By Meissa Lo, Financial Expert, International Market Finance Consultant, Founder of the Millenium African Institute Nations and Democracy think tank, Member of the French Society of Financial Analysts (SFAF).
An unprecedented concentration of religious holidays between December of N-1 and July of N, what economic risks for households?
By observing economic cycles and future data, we can see a succession of holidays within a few months: a rare phenomenon, occurring almost every 33 years.
Between December of year N-1 and July of year N, Senegal will experience, repeatedly between 2026 and 2029 or beyond, an unprecedented concentration of major religious holidays. Over a period of only seven months, several major celebrations will follow one another: Maouloud (Gamou): birth of the Prophet Muhammad (often between November and January according to the lunar calendar), the Magal of Touba: great Mouride pilgrimage, Ramadan: sacred month of fasting, and the Eid al-Fitr: end of Ramadan feast, not to mention religious gatherings and ziarras in various religious cities, as well as the Tabaski (Eid al-Adha) feast.
This exceptional density of celebrations, all marked by significant expenses, is expected to create unprecedented economic and social tensions, in a context of high national and global inflation. Massive expenses will be concentrated in the first half of the coming years. The month of January has always been considered a cash flow tension month due to the fairly budget-heavy year-end celebrations, leading to a weakening of households in January and February. But from 2026, or even 2027, religious holidays will immediately follow the year-end celebrations, further exacerbating this cash flow tension in households and potentially causing socio-political tensions in underdeveloped states like Senegal.

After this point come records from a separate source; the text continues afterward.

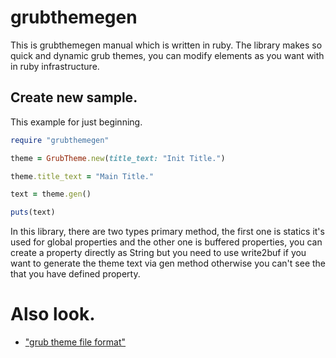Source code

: # grubthemegen

This is grubthemegen manual which is written in ruby.
The library makes so quick and dynamic grub themes, you can modify elements as you want with in ruby infrastructure.

## Create new sample.

This example for just beginning.
```rb
require "grubthemegen"

theme = GrubTheme.new(title_text: "Init Title.")

theme.title_text = "Main Title."

text = theme.gen()

puts(text)
```

In this library, there are two types primary method, the first one is statics it's used for global properties and the other one is buffered properties, you can create a property directly as String but you need to use write2buf if you want to generate the theme text via gen method otherwise you can't see the that you have defined property.


# Also look.
- ["grub theme file format"](https://www.gnu.org/software/grub/manual/grub/html_node/Theme-file-format.html)
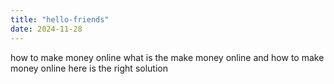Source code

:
 ```yaml
---
title: "hello-friends"
date: 2024-11-28
---
```

how to make money online
what is the make money online
and how to make money online
here is the right solution 
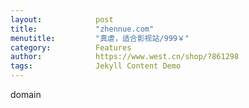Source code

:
```yaml
---
layout:            post
title:             "zhennue.com"
menutitle:         "真虐，适合影视站/999￥"
category:          Features
author:            https://www.west.cn/shop/?861298
tags:              Jekyll Content Demo
---
```


domain
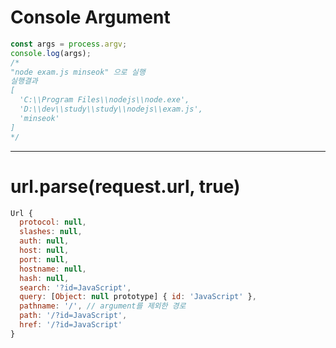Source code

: # Console Argument
```javascript
const args = process.argv;
console.log(args);
/*
"node exam.js minseok" 으로 실행
실행결과
[
  'C:\\Program Files\\nodejs\\node.exe',
  'D:\\dev\\study\\study\\nodejs\\exam.js',
  'minseok'
]
*/
```
****
# url.parse(request.url, true)
```javascript
Url {
  protocol: null,
  slashes: null,
  auth: null,
  host: null,
  port: null,
  hostname: null,
  hash: null,
  search: '?id=JavaScript',
  query: [Object: null prototype] { id: 'JavaScript' },
  pathname: '/', // argument를 제외한 경로
  path: '/?id=JavaScript',
  href: '/?id=JavaScript'
}
```
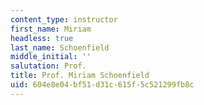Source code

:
 ```yaml
---
content_type: instructor
first_name: Miriam
headless: true
last_name: Schoenfield
middle_initial: ''
salutation: Prof.
title: Prof. Miriam Schoenfield
uid: 604e8e04-bf51-d31c-615f-5c521299fb8c
---
```


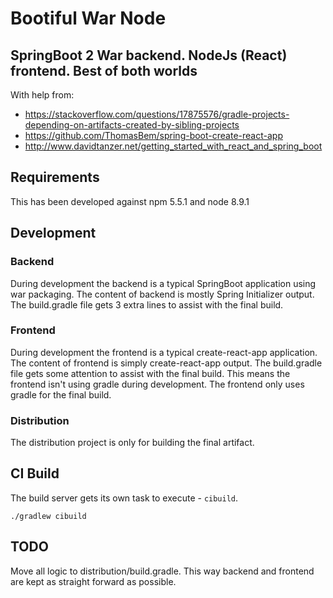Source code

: # Bootiful War Node

## SpringBoot 2 War backend. NodeJs (React) frontend. Best of both worlds

With help from:

* https://stackoverflow.com/questions/17875576/gradle-projects-depending-on-artifacts-created-by-sibling-projects
* https://github.com/ThomasBem/spring-boot-create-react-app
* http://www.davidtanzer.net/getting_started_with_react_and_spring_boot

## Requirements

This has been developed against npm 5.5.1 and node 8.9.1

## Development

### Backend

During development the backend is a typical SpringBoot application using war packaging. The content of backend is mostly Spring Initializer output. The build.gradle file gets 3 extra lines to assist with the final build.

### Frontend

During development the frontend is a typical create-react-app application. The content of frontend is simply create-react-app output. The build.gradle file gets some attention to assist with the final build. This means the frontend isn't using gradle during development. The frontend only uses gradle for the final build.

### Distribution

The distribution project is only for building the final artifact.

## CI Build

The build server gets its own task to execute - `cibuild`.

```
./gradlew cibuild
```

## TODO

Move all logic to distribution/build.gradle. This way backend and frontend are kept as straight forward as possible.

Religious holidays are times of high consumption in Senegal: new clothes, food items, purchase of sheep, transportation to holy cities, religious donations, etc. They mobilize significant financial resources, often well beyond the real means of households. This phenomenon is visible in almost all West African countries, especially those where the Muslim religion is most predominant.
In normal times, these holidays are spread throughout the year, allowing households to gradually rebuild their savings. Between 2026 and 2032, the coincidence of these events over a semester will force families to spend in a rush, with little or no time to recover financially.
We are heading towards increased inflationary pressure. The explosive demand for specific products (sheep, sugar, oil, traditional clothing) will drive prices up.
Anticipating this demand, traders will engage in opportunistic inflation. The little savings that some Senegalese have will be depleted.
Almost all income and small savings will be mobilized in the first semester. Many families will lose their resilience to unforeseen events (illness, education, etc.), a phenomenon observed in 2020 or 2021 during COVID-19 or post-COVID with lockdowns and economic shutdowns.
Households will have no choice but to massively resort to informal credit. They may turn to rotating savings and credit associations or usurious loans to cope with festive expenses. This increases the risks of informal over-indebtedness, which is difficult to trace and regulate. Diaspora transfers will be under pressure; demand will intensify in this area.
Resources sent by the diaspora will have to be concentrated over a few months, putting pressure on expatriates’ ability to sustainably support their families.
It is important for our current leaders to pay attention and be sufficiently alert to this upcoming widespread financial stress.
Social frustration is inevitable: some households will be unable to keep up with the pace set by the social demands of the holidays.
Therefore, it is urgent to strengthen inflation monitoring, monitor prices, combat abusive speculation, and support households in diversifying their income.
The period 2026-2029 and beyond may pose a real budget challenge for Senegalese households due to the concentration of religious holidays in the first semester. If nothing is done to anticipate and support these dynamics, the risks of inflation, indebtedness, and social fracture could escalate, with lasting repercussions on the economy and social cohesion of the country. Therefore, any political tension should be avoided in order not to provide grounds for disruptions to the country’s stability, which is still under construction.